Across the data below, how many lines have the word "Hicking" in them? Give the number and nothing else.

Records contained in a dataset
'''

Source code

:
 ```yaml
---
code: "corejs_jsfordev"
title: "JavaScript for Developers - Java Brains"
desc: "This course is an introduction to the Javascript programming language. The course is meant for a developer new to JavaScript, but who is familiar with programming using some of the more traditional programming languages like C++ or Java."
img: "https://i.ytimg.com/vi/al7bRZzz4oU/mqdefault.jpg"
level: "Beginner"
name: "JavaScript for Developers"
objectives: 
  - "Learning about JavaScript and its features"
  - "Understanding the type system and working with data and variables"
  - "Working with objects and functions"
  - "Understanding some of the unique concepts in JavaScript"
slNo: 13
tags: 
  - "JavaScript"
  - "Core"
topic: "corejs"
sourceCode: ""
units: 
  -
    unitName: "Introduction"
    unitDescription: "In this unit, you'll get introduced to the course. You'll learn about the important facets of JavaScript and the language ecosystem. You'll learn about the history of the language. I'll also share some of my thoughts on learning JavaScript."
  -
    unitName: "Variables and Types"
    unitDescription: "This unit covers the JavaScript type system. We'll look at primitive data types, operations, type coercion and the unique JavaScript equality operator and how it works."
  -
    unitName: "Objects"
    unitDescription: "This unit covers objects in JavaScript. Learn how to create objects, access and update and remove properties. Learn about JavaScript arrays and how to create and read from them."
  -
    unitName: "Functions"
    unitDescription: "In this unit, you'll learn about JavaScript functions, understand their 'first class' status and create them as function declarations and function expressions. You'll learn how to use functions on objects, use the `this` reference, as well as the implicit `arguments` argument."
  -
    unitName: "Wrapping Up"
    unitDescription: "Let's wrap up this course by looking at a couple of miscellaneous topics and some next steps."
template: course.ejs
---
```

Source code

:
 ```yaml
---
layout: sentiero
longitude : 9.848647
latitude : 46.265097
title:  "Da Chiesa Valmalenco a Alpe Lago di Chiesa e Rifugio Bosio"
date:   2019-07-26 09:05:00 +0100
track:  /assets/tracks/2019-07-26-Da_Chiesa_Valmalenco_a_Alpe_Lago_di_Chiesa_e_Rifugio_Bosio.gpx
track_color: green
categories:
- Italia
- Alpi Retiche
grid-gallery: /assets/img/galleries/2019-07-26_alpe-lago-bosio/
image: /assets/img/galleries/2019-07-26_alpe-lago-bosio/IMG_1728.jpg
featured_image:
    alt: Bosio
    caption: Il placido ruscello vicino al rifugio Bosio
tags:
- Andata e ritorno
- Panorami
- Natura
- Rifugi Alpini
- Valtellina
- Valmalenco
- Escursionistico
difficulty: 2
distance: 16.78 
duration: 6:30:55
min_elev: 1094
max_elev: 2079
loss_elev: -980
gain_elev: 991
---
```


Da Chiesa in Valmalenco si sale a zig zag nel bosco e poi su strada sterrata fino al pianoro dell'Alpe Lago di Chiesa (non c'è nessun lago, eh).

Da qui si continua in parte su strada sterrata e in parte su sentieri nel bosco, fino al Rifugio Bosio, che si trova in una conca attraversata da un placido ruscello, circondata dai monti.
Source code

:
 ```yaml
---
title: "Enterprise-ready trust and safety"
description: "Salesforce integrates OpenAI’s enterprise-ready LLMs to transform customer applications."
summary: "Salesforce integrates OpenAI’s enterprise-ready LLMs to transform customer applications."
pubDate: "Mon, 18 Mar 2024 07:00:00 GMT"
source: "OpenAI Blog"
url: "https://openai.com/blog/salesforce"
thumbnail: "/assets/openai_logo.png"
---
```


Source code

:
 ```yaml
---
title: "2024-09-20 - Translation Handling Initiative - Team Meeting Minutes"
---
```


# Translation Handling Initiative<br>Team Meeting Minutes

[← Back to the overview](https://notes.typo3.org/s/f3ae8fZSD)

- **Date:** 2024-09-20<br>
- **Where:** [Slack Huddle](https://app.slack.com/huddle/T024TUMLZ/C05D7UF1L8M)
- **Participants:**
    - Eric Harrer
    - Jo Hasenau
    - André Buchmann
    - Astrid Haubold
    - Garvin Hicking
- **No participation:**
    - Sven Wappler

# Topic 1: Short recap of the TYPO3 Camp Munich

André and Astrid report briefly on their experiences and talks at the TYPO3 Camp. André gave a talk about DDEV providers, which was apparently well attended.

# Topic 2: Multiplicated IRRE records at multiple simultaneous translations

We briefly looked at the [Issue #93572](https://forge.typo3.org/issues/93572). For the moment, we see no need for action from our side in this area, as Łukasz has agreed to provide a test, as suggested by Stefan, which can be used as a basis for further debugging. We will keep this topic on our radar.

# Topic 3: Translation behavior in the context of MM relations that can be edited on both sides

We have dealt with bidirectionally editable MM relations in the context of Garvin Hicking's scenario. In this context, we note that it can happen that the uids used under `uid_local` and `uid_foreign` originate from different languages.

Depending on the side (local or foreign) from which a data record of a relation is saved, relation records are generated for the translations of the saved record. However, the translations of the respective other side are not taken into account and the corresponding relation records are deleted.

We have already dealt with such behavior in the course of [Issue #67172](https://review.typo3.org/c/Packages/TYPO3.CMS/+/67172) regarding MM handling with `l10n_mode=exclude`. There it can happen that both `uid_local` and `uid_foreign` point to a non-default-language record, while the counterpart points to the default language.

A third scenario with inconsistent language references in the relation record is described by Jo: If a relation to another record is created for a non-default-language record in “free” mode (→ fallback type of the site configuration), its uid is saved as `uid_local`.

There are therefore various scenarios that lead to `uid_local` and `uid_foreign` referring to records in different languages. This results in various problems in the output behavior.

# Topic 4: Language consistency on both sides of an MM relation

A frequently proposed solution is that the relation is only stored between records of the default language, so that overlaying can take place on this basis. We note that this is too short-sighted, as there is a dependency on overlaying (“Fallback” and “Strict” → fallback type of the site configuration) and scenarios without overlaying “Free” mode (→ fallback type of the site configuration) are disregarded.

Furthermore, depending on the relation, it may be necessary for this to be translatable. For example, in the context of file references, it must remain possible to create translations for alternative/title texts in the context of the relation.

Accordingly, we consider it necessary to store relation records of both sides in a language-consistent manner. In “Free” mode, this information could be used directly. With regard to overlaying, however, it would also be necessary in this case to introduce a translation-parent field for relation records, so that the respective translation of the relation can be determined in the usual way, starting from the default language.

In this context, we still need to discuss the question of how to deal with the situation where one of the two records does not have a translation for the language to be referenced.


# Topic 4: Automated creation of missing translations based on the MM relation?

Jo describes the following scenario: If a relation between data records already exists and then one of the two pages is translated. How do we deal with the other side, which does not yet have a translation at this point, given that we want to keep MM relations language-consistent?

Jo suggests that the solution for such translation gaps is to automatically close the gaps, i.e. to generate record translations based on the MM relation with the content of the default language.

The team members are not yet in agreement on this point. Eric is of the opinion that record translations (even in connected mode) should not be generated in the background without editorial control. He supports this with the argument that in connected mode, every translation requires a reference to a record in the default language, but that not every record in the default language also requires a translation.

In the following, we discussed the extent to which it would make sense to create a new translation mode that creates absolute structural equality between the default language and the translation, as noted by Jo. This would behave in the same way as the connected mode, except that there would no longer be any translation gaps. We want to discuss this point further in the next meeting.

'''

### Answer to this task
2